“Non ci sono le condizioni per organizzare la corsa – spiega il presidente – Le solite e ripetitive frasi di circostanza non sono sufficienti. Inutile che continuino a ripetere: il Liberazione non può morire dopo che tanti hanno contribuito a togliergli ossigeno anno dopo anno con un’ostinazione degna di miglior causa. In pochi hanno mostrato di avere per davvero a cuore la corsa.
Ringrazio Mario e Simone Carbutti di Cicli Lazzaretti: hanno consentito di organizzare le ultime due edizione e sono stati i soli a effettuare tentativi per l’edizione di quest’anno.

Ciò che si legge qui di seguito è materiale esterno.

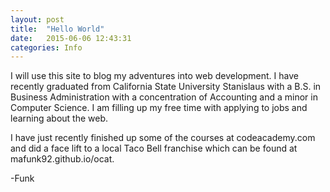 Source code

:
 ```yaml
---
layout: post
title:  "Hello World"
date:   2015-06-06 12:43:31
categories: Info
---
```

 I will use this site to blog my adventures into web development. I have recently graduated from California State University Stanislaus with a  B.S. in Business Administration with a concentration of Accounting and a minor in Computer Science. I am filling up my free time with applying to jobs and learning about the web.

 I have just recently finished up some of the courses at codeacademy.com and did a face lift to a local Taco Bell franchise which can be found at mafunk92.github.io/ocat.

 -Funk
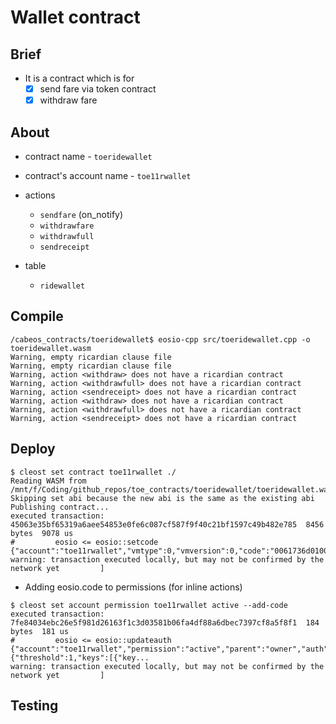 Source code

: # Wallet contract
## Brief
* It is a contract which is for 
	- [x] send fare via token contract
	- [x] withdraw fare

## About
* contract name - `toeridewallet`
* contract's account name - `toe11rwallet`
* actions
	- `sendfare` (on_notify)
	- `withdrawfare`
	- `withdrawfull`
	- `sendreceipt`

* table
	- `ridewallet`

## Compile
```console
/cabeos_contracts/toeridewallet$ eosio-cpp src/toeridewallet.cpp -o toeridewallet.wasm
Warning, empty ricardian clause file
Warning, empty ricardian clause file
Warning, action <withdraw> does not have a ricardian contract
Warning, action <withdrawfull> does not have a ricardian contract
Warning, action <sendreceipt> does not have a ricardian contract
Warning, action <withdraw> does not have a ricardian contract
Warning, action <withdrawfull> does not have a ricardian contract
Warning, action <sendreceipt> does not have a ricardian contract
```

## Deploy
```console
$ cleost set contract toe11rwallet ./
Reading WASM from /mnt/f/Coding/github_repos/toe_contracts/toeridewallet/toeridewallet.wasm...
Skipping set abi because the new abi is the same as the existing abi
Publishing contract...
executed transaction: 45063e35bf65319a6aee54853e0fe6c087cf587f9f40c21bf1597c49b482e785  8456 bytes  9078 us
#         eosio <= eosio::setcode               {"account":"toe11rwallet","vmtype":0,"vmversion":0,"code":"0061736d0100000001b7011d60000060027f7f006...
warning: transaction executed locally, but may not be confirmed by the network yet         ]
```
* Adding eosio.code to permissions (for inline actions)
```
$ cleost set account permission toe11rwallet active --add-code
executed transaction: 7fe84034ebc26e5f981d26163f1c3d03581b06fa4df88a6dbec7397cf8a5f8f1  184 bytes  181 us
#         eosio <= eosio::updateauth            {"account":"toe11rwallet","permission":"active","parent":"owner","auth":{"threshold":1,"keys":[{"key...
warning: transaction executed locally, but may not be confirmed by the network yet         ]
```

## Testing
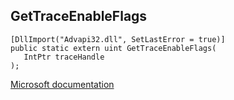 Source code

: ## GetTraceEnableFlags

```
[DllImport("Advapi32.dll", SetLastError = true)]
public static extern uint GetTraceEnableFlags(
   IntPtr traceHandle
);
```

[Microsoft documentation](https://docs.microsoft.com/en-us/windows/win32/api/evntrace/nf-evntrace-gettraceenableflags)
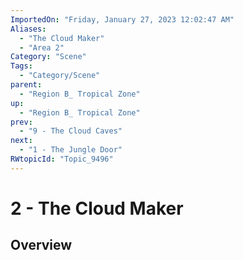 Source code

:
 ```yaml
---
ImportedOn: "Friday, January 27, 2023 12:02:47 AM"
Aliases:
  - "The Cloud Maker"
  - "Area 2"
Category: "Scene"
Tags:
  - "Category/Scene"
parent:
  - "Region B_ Tropical Zone"
up:
  - "Region B_ Tropical Zone"
prev:
  - "9 - The Cloud Caves"
next:
  - "1 - The Jungle Door"
RWtopicId: "Topic_9496"
---
```

# 2 - The Cloud Maker
## Overview
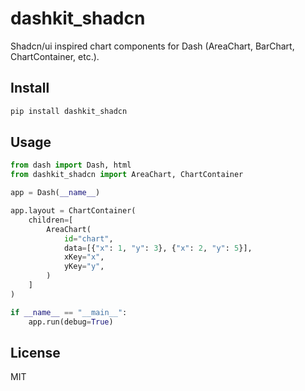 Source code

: # dashkit_shadcn

Shadcn/ui inspired chart components for Dash (AreaChart, BarChart, ChartContainer, etc.).

## Install

```bash
pip install dashkit_shadcn
```

## Usage

```python
from dash import Dash, html
from dashkit_shadcn import AreaChart, ChartContainer

app = Dash(__name__)

app.layout = ChartContainer(
    children=[
        AreaChart(
            id="chart",
            data=[{"x": 1, "y": 3}, {"x": 2, "y": 5}],
            xKey="x",
            yKey="y",
        )
    ]
)

if __name__ == "__main__":
    app.run(debug=True)
```

## License
MIT
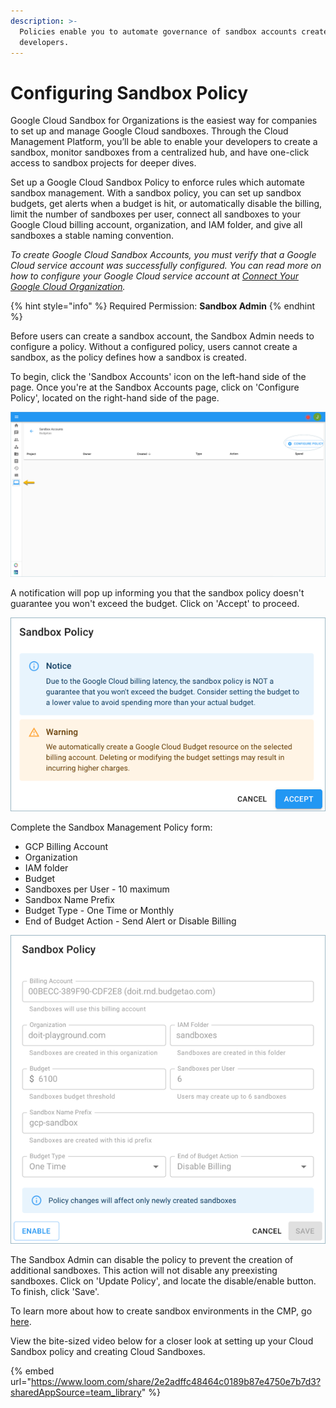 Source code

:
 ```yaml
---
description: >-
  Policies enable you to automate governance of sandbox accounts created by your
  developers.
---
```


# Configuring Sandbox Policy

Google Cloud Sandbox for Organizations is the easiest way for companies to set up and manage Google Cloud sandboxes. Through the Cloud Management Platform, you’ll be able to enable your developers to create a sandbox, monitor sandboxes from a centralized hub, and have one-click access to sandbox projects for deeper dives.

Set up a Google Cloud Sandbox Policy to enforce rules which automate sandbox management. With a sandbox policy, you can set up sandbox budgets, get alerts when a budget is hit, or automatically disable the billing, limit the number of sandboxes per user, connect all sandboxes to your Google Cloud billing account, organization, and IAM folder, and give all sandboxes a stable naming convention.

_To create Google Cloud Sandbox Accounts, you must verify that a Google Cloud service account was successfully configured. You can read more on how to configure your Google Cloud service account at [Connect Your Google Cloud Organization](https://app.gitbook.com/@doitintl/s/cmp/google-cloud/connect-google-cloud-service-account)._

{% hint style="info" %}
Required Permission: **Sandbox Admin**
{% endhint %}

Before users can create a sandbox account, the Sandbox Admin needs to configure a policy. Without a configured policy, users cannot create a sandbox, as the policy defines how a sandbox is created.

To begin, click the 'Sandbox Accounts' icon on the left-hand side of the page. Once you're at the Sandbox Accounts page, click on 'Configure Policy', located on the right-hand side of the page.

![A screenshot showing the location of the _Configure Policy_ icon](../.gitbook/assets/configure-policy.png)

A notification will pop up informing you that the sandbox policy doesn't guarantee you won't exceed the budget. Click on 'Accept' to proceed.

![A screenshot showing the location of the _Sandbox Policy_ modal dialog _Accept_ button](../.gitbook/assets/sandbox-policy1.png)

Complete the Sandbox Management Policy form:

* GCP Billing Account
* Organization
* IAM folder
* Budget
* Sandboxes per User - 10 maximum
* Sandbox Name Prefix
* Budget Type - One Time or Monthly
* End of Budget Action -  Send Alert or Disable Billing

![A screenshot showing the _Sandbox Policy_ modal dialog](../.gitbook/assets/sandbox-policy2.png)

The Sandbox Admin can disable the policy to prevent the creation of additional sandboxes. This action will not disable any preexisting sandboxes. Click on 'Update Policy', and locate the disable/enable button. To finish, click 'Save'.

To learn more about how to create sandbox environments in the CMP, go [here](https://app.gitbook.com/@doitintl/s/cmp/cloud-sandbox-management/create-gcp-sandbox-accounts).

View the bite-sized video below for a closer look at setting up your Cloud Sandbox policy and creating Cloud Sandboxes.

{% embed url="https://www.loom.com/share/2e2adffc48464c0189b87e4750e7b7d3?sharedAppSource=team_library" %}
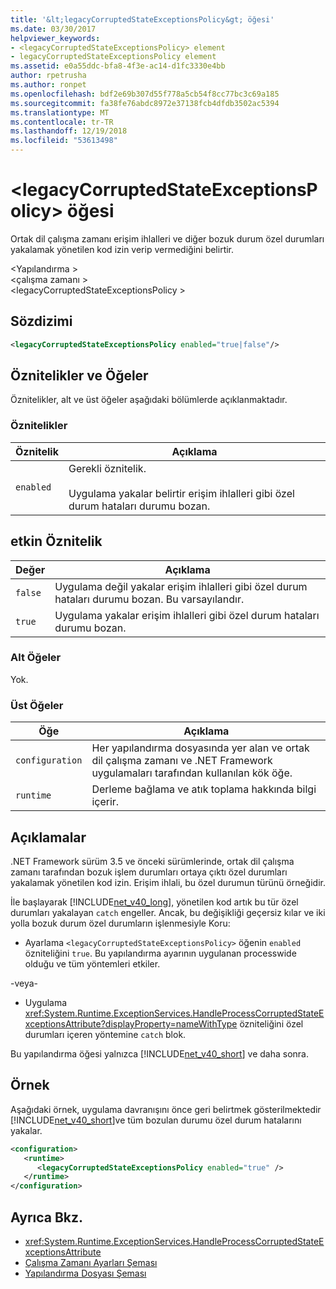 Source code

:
 ```yaml
---
title: '&lt;legacyCorruptedStateExceptionsPolicy&gt; öğesi'
ms.date: 03/30/2017
helpviewer_keywords:
- <legacyCorruptedStateExceptionsPolicy> element
- legacyCorruptedStateExceptionsPolicy element
ms.assetid: e0a55ddc-bfa8-4f3e-ac14-d1fc3330e4bb
author: rpetrusha
ms.author: ronpet
ms.openlocfilehash: bdf2e69b307d55f778a5cb54f8cc77bc3c69a185
ms.sourcegitcommit: fa38fe76abdc8972e37138fcb4dfdb3502ac5394
ms.translationtype: MT
ms.contentlocale: tr-TR
ms.lasthandoff: 12/19/2018
ms.locfileid: "53613498"
---
```

# <a name="ltlegacycorruptedstateexceptionspolicygt-element"></a>&lt;legacyCorruptedStateExceptionsPolicy&gt; öğesi
Ortak dil çalışma zamanı erişim ihlalleri ve diğer bozuk durum özel durumları yakalamak yönetilen kod izin verip vermediğini belirtir.  
  
 \<Yapılandırma >  
\<çalışma zamanı >  
\<legacyCorruptedStateExceptionsPolicy >  
  
## <a name="syntax"></a>Sözdizimi  
  
```xml  
<legacyCorruptedStateExceptionsPolicy enabled="true|false"/>  
```  
  
## <a name="attributes-and-elements"></a>Öznitelikler ve Öğeler  
 Öznitelikler, alt ve üst öğeler aşağıdaki bölümlerde açıklanmaktadır.  
  
### <a name="attributes"></a>Öznitelikler  
  
|Öznitelik|Açıklama|  
|---------------|-----------------|  
|`enabled`|Gerekli öznitelik.<br /><br /> Uygulama yakalar belirtir erişim ihlalleri gibi özel durum hataları durumu bozan.|  
  
## <a name="enabled-attribute"></a>etkin Öznitelik  
  
|Değer|Açıklama|  
|-----------|-----------------|  
|`false`|Uygulama değil yakalar erişim ihlalleri gibi özel durum hataları durumu bozan. Bu varsayılandır.|  
|`true`|Uygulama yakalar erişim ihlalleri gibi özel durum hataları durumu bozan.|  
  
### <a name="child-elements"></a>Alt Öğeler  
 Yok.  
  
### <a name="parent-elements"></a>Üst Öğeler  
  
|Öğe|Açıklama|  
|-------------|-----------------|  
|`configuration`|Her yapılandırma dosyasında yer alan ve ortak dil çalışma zamanı ve .NET Framework uygulamaları tarafından kullanılan kök öğe.|  
|`runtime`|Derleme bağlama ve atık toplama hakkında bilgi içerir.|  
  
## <a name="remarks"></a>Açıklamalar  
 .NET Framework sürüm 3.5 ve önceki sürümlerinde, ortak dil çalışma zamanı tarafından bozuk işlem durumları ortaya çıktı özel durumları yakalamak yönetilen kod izin. Erişim ihlali, bu özel durumun türünü örneğidir.  
  
 İle başlayarak [!INCLUDE[net_v40_long](../../../../../includes/net-v40-long-md.md)], yönetilen kod artık bu tür özel durumları yakalayan `catch` engeller. Ancak, bu değişikliği geçersiz kılar ve iki yolla bozuk durum özel durumların işlenmesiyle Koru:  
  
-   Ayarlama `<legacyCorruptedStateExceptionsPolicy>` öğenin `enabled` özniteliğini `true`. Bu yapılandırma ayarının uygulanan processwide olduğu ve tüm yöntemleri etkiler.  
  
 -veya-  
  
-   Uygulama <xref:System.Runtime.ExceptionServices.HandleProcessCorruptedStateExceptionsAttribute?displayProperty=nameWithType> özniteliğini özel durumları içeren yöntemine `catch` blok.  
  
 Bu yapılandırma öğesi yalnızca [!INCLUDE[net_v40_short](../../../../../includes/net-v40-short-md.md)] ve daha sonra.  
  
## <a name="example"></a>Örnek  
 Aşağıdaki örnek, uygulama davranışını önce geri belirtmek gösterilmektedir [!INCLUDE[net_v40_short](../../../../../includes/net-v40-short-md.md)]ve tüm bozulan durumu özel durum hatalarını yakalar.  
  
```xml  
<configuration>  
   <runtime>  
      <legacyCorruptedStateExceptionsPolicy enabled="true" />  
   </runtime>  
</configuration>  
```  
  
## <a name="see-also"></a>Ayrıca Bkz.  
- <xref:System.Runtime.ExceptionServices.HandleProcessCorruptedStateExceptionsAttribute>  
- [Çalışma Zamanı Ayarları Şeması](../../../../../docs/framework/configure-apps/file-schema/runtime/index.md)  
- [Yapılandırma Dosyası Şeması](../../../../../docs/framework/configure-apps/file-schema/index.md)
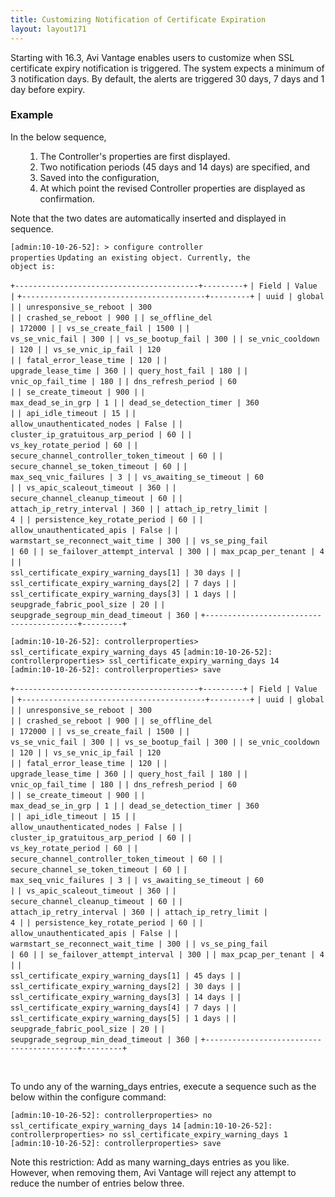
 ```yaml
---
title: Customizing Notification of Certificate Expiration
layout: layout171
---
```

Starting with 16.3, Avi Vantage enables users to customize when SSL certificate expiry notification is triggered. The system expects a minimum of 3 notification days. By default, the alerts are triggered 30 days, 7 days and 1 day before expiry.

### Example

In the below sequence,
<ol> 
 <ol> 
  <li>The Controller's properties are first displayed.</li> 
  <li>Two notification periods (45 days and 14 days) are specified, and</li> 
  <li>Saved into the configuration,</li> 
  <li>At which point the revised Controller properties are displayed as confirmation.</li> 
 </ol> 
</ol> 

Note that the two dates are automatically inserted and displayed in sequence.

<code>[admin:10-10-26-52]: &gt; configure controller properties</code>
<code>Updating an existing object. Currently, the object is:</code>

<code>+-----------------------------------------+---------+</code>
<code>| Field                                   | Value   |</code>
<code>+-----------------------------------------+---------+</code>
<code>| uuid                                    | global  |</code>
<code>| unresponsive_se_reboot                  | 300     |</code>
<code>| crashed_se_reboot                       | 900     |</code>
<code>| se_offline_del                          | 172000  |</code>
<code>| vs_se_create_fail                       | 1500    |</code>
<code>| vs_se_vnic_fail                         | 300     |</code>
<code>| vs_se_bootup_fail                       | 300     |</code>
<code>| se_vnic_cooldown                        | 120     |</code>
<code>| vs_se_vnic_ip_fail                      | 120     |</code>
<code>| fatal_error_lease_time                  | 120     |</code>
<code>| upgrade_lease_time                      | 360     |</code>
<code>| query_host_fail                         | 180     |</code>
<code>| vnic_op_fail_time                       | 180     |</code>
<code>| dns_refresh_period                      | 60      |</code>
<code>| se_create_timeout                       | 900     |</code>
<code>| max_dead_se_in_grp                      | 1       |</code>
<code>| dead_se_detection_timer                 | 360     |</code>
<code>| api_idle_timeout                        | 15      |</code>
<code>| allow_unauthenticated_nodes             | False   |</code>
<code>| cluster_ip_gratuitous_arp_period        | 60      |</code>
<code>| vs_key_rotate_period                    | 60      |</code>
<code>| secure_channel_controller_token_timeout | 60      |</code>
<code>| secure_channel_se_token_timeout         | 60      |</code>
<code>| max_seq_vnic_failures                   | 3       |</code>
<code>| vs_awaiting_se_timeout                  | 60      |</code>
<code>| vs_apic_scaleout_timeout                | 360     |</code>
<code>| secure_channel_cleanup_timeout          | 60      |</code>
<code>| attach_ip_retry_interval                | 360     |</code>
<code>| attach_ip_retry_limit                   | 4       |</code>
<code>| persistence_key_rotate_period           | 60      |</code>
<code>| allow_unauthenticated_apis              | False   |</code>
<code>| warmstart_se_reconnect_wait_time        | 300     |</code>
<code>| vs_se_ping_fail                         | 60      |</code>
<code>| se_failover_attempt_interval            | 300     |</code>
<code>| max_pcap_per_tenant                     | 4       |</code>
<code>| ssl_certificate_expiry_warning_days[1]  | 30 days |</code>
<code>| ssl_certificate_expiry_warning_days[2]  | 7 days  |</code>
<code>| ssl_certificate_expiry_warning_days[3]  | 1 days  |</code>
<code>| seupgrade_fabric_pool_size              | 20      |</code>
<code>| seupgrade_segroup_min_dead_timeout      | 360     |</code>
<code>+-----------------------------------------+---------+</code>

<code>[admin:10-10-26-52]: controllerproperties&gt; ssl_certificate_expiry_warning_days 45</code>
<code>[admin:10-10-26-52]: controllerproperties&gt; ssl_certificate_expiry_warning_days 14</code>
<code>[admin:10-10-26-52]: controllerproperties&gt; save</code>

<code>+-----------------------------------------+---------+</code>
<code>| Field                                   | Value   |</code>
<code>+-----------------------------------------+---------+</code>
<code>| uuid                                    | global  |</code>
<code>| unresponsive_se_reboot                  | 300     |</code>
<code>| crashed_se_reboot                       | 900     |</code>
<code>| se_offline_del                          | 172000  |</code>
<code>| vs_se_create_fail                       | 1500    |</code>
<code>| vs_se_vnic_fail                         | 300     |</code>
<code>| vs_se_bootup_fail                       | 300     |</code>
<code>| se_vnic_cooldown                        | 120     |</code>
<code>| vs_se_vnic_ip_fail                      | 120     |</code>
<code>| fatal_error_lease_time                  | 120     |</code>
<code>| upgrade_lease_time                      | 360     |</code>
<code>| query_host_fail                         | 180     |</code>
<code>| vnic_op_fail_time                       | 180     |</code>
<code>| dns_refresh_period                      | 60      |</code>
<code>| se_create_timeout                       | 900     |</code>
<code>| max_dead_se_in_grp                      | 1       |</code>
<code>| dead_se_detection_timer                 | 360     |</code>
<code>| api_idle_timeout                        | 15      |</code>
<code>| allow_unauthenticated_nodes             | False   |</code>
<code>| cluster_ip_gratuitous_arp_period        | 60      |</code>
<code>| vs_key_rotate_period                    | 60      |</code>
<code>| secure_channel_controller_token_timeout | 60      |</code>
<code>| secure_channel_se_token_timeout         | 60      |</code>
<code>| max_seq_vnic_failures                   | 3       |</code>
<code>| vs_awaiting_se_timeout                  | 60      |</code>
<code>| vs_apic_scaleout_timeout                | 360     |</code>
<code>| secure_channel_cleanup_timeout          | 60      |</code>
<code>| attach_ip_retry_interval                | 360     |</code>
<code>| attach_ip_retry_limit                   | 4       |</code>
<code>| persistence_key_rotate_period           | 60      |</code>
<code>| allow_unauthenticated_apis              | False   |</code>
<code>| warmstart_se_reconnect_wait_time        | 300     |</code>
<code>| vs_se_ping_fail                         | 60      |</code>
<code>| se_failover_attempt_interval            | 300     |</code>
<code>| max_pcap_per_tenant                     | 4       |</code>
<code>| ssl_certificate_expiry_warning_days[1]  | 45 days |</code>
<code>| ssl_certificate_expiry_warning_days[2]  | 30 days |</code>
<code>| ssl_certificate_expiry_warning_days[3]  | 14 days |</code>
<code>| ssl_certificate_expiry_warning_days[4]  | 7 days  |</code>
<code>| ssl_certificate_expiry_warning_days[5]  | 1 days  |</code>
<code>| seupgrade_fabric_pool_size              | 20      |</code>
<code>| seupgrade_segroup_min_dead_timeout      | 360     |</code>
<code>+-----------------------------------------+---------+</code>

 

To undo any of the warning_days entries, execute a sequence such as the below within the configure command:

<code>[admin:10-10-26-52]: controllerproperties&gt; no ssl_certificate_expiry_warning_days 14</code>
<code>[admin:10-10-26-52]: controllerproperties&gt; no ssl_certificate_expiry_warning_days 1</code>
<code>[admin:10-10-26-52]: controllerproperties&gt; save</code>

Note this restriction: Add as many warning_days entries as you like. However, when removing them, Avi Vantage will reject any attempt to reduce the number of entries below three.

Ringrazio Massimo Castaldini, Sandro Chiaperotti, Donato Rapito e Claudio Iannilli di Tritype.
Ringrazio Riccardo Viola, unico esponente degli enti sportivi a esprimere solidarietà non solo a parole: sordità e impotenza hanno contraddistinto le istituzioni a tutti i livelli, dalle locali alle nazionali, da quelle sportive a quelle politiche.
Né ci sono stati vicini quei giovani dirigenti di società ciclistiche romane che, fingendo di collaborare, hanno sfruttato per proprio tornaconto il Liberazione.
Mai, tuttavia, mi sarei aspettato che la pietra tombale sulla storia del Gran Premio della Liberazione fosse apposta da due degli organizzatori più celebrati dell’attuale momento ciclistico: l’uno pronto a far bloccare somme sui conti personali e l’altro, ahimè , dimenticò di essere stato lanciato nel mondo del giornalismo da Gino Sala e dal circuito storico delle Terme di Caracalla”.
Da Gustavo Guglielmetti nel 1946 a Vincenzo Albanese nel 2016: l’albo d’oro si ferma qui.